Following on from an article written elsewhere at the end of 2007, about the insistence of some “experts” that they are achieving top listings on Google for a particular search phrase, I was today astonished that still this is highlighted as successful SEO activity. And while I suppose it is successful at what it was created to achieve, it’s wasted effort by missing out the fundamental step of knowing what your customer is actually looking for!
It bothers me that this is being promoted as the way to carry out SEO. Such vanity is really easy to pander to – especially when nobody else is trying to achieve the same – so they are happy bunnies. It’s not something I will enable or carry out for my clients or friends unless there is a sensible reason for using phrases that nobody actually searches for.
It could be that I’m missing something, but I suspect not – funnily enough there’s a good reason why I focus on Internet marketing strategy. I do wonder if perhaps I should stop being quite so insistent on giving thorough, results-based value, some of which is not what people want to hear, and make money out of what I can do. However, to my mind, giving clients a false sense of success is dishonourable and downright unethical – the result of this is that I have to dodge the occasional sideways swipe at my reputation from dissatisfied ex-clients, but I can live with that. I’ll stick with being authentic in my marketing.
It may be that the chosen phrases are intended to be contentious and not meant to be of value from a business point of view, other than to point out to people that they have achieved a high listing on Google for this particular phrase. And they do generally provide relevant content for that phrase, they are doing the right things from that point of view, but just imagine how powerful and beneficial it would be for their business if they’d researched and chosen phrases that people actually use.
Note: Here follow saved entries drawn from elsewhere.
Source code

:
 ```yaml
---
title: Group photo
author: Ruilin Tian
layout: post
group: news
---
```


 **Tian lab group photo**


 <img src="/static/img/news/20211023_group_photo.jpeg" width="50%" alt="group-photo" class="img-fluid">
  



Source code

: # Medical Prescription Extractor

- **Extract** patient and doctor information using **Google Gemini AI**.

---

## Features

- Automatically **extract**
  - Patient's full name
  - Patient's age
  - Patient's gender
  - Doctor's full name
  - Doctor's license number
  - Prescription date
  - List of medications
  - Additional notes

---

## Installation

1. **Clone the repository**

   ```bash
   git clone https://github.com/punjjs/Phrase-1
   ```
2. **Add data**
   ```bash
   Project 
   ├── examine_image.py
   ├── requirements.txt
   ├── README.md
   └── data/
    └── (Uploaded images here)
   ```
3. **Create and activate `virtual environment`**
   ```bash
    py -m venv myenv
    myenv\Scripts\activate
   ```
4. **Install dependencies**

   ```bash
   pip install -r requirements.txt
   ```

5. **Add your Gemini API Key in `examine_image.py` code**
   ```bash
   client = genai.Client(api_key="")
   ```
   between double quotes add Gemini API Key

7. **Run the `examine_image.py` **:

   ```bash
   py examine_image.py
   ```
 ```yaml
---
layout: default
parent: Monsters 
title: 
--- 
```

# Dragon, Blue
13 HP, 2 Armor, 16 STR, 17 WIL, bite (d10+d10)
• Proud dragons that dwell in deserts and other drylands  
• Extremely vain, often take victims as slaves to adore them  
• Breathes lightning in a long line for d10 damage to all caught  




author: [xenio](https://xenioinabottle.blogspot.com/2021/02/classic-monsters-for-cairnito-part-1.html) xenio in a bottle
Of course the whole point may be to score points somewhere along the line – fair enough – but to actually label it as successful is inaccurate, incomplete. The point of SEO is to be an active contributor to your Internet marketing, surely.
If you’re going to bother, why not first discover what your intended visitors actually search for, and whether they do even look for you on the web. For some the Internet is not the route to market; it can support the route to market, but some sectors and services just may not be using the Internet as their way of finding out about you. Of course taking action now is going to reap rewards, but to celebrate an empty achievement is vanity, nothing more.
If you’re going to make the effort to try to attract people to your website, find out what those people are actually searching for. It’s not rocket science, but is fundamental. So time to get busy practicing what I preach and show those of you that want more business how to achieve that through the Internet.